Give the number of lines in the records below that include "Boolean", and nothing more.

*RECORDS TO USE:*
• • • •

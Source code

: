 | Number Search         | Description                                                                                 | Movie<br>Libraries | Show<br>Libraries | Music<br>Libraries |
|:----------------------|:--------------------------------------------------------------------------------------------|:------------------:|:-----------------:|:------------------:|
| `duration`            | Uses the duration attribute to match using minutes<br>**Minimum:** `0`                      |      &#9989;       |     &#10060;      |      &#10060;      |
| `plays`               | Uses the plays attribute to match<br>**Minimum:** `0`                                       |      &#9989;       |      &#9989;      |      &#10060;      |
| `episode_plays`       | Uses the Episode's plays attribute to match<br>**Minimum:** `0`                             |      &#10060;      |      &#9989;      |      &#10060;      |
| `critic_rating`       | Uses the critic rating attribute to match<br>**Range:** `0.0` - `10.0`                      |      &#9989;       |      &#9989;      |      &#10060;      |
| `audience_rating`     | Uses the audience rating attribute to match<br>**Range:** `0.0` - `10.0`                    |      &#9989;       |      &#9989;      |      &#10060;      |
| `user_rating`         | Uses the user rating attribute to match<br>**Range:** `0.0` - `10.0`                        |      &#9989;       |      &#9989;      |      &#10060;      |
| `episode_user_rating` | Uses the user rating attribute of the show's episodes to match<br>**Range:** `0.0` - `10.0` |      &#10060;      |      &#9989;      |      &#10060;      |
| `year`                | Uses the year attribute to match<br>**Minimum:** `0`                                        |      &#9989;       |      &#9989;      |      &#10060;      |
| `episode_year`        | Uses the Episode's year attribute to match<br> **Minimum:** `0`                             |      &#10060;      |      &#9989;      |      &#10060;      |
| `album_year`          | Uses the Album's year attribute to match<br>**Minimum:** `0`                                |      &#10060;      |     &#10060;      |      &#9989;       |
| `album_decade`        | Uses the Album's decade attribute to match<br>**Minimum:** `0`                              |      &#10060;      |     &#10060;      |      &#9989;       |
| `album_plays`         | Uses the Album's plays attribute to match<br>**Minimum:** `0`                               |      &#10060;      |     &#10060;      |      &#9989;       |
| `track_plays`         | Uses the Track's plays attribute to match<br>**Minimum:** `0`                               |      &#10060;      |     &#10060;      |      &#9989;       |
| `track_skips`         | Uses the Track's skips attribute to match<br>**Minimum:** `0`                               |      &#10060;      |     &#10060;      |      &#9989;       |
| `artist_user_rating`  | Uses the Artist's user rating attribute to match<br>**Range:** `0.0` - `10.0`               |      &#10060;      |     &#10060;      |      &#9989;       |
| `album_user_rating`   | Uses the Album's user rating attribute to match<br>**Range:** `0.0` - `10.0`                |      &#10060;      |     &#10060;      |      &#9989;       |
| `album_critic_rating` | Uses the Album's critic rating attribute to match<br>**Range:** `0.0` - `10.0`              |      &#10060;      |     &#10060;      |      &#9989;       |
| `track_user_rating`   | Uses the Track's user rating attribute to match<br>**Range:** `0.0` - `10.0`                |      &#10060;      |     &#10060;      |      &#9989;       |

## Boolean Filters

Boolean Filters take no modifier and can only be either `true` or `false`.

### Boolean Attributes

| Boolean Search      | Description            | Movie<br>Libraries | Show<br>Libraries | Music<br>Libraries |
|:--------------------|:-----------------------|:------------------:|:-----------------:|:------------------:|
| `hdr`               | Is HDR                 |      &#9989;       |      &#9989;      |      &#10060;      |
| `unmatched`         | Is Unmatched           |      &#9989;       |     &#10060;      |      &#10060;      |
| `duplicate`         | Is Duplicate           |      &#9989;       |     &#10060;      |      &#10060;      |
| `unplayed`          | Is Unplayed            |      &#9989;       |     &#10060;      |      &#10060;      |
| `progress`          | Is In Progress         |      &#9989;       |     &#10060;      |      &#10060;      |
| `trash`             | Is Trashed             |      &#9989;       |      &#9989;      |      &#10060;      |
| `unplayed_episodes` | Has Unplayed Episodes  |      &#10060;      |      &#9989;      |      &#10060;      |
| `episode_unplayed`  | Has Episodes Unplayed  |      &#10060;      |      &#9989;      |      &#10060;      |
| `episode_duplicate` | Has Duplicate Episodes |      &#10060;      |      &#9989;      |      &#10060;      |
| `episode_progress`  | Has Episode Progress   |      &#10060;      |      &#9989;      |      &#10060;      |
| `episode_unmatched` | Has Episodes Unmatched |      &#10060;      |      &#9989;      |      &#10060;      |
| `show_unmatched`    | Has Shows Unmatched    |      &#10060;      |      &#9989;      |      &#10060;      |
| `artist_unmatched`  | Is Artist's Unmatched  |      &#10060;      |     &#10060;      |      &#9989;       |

• • • •

*REPLY:*
4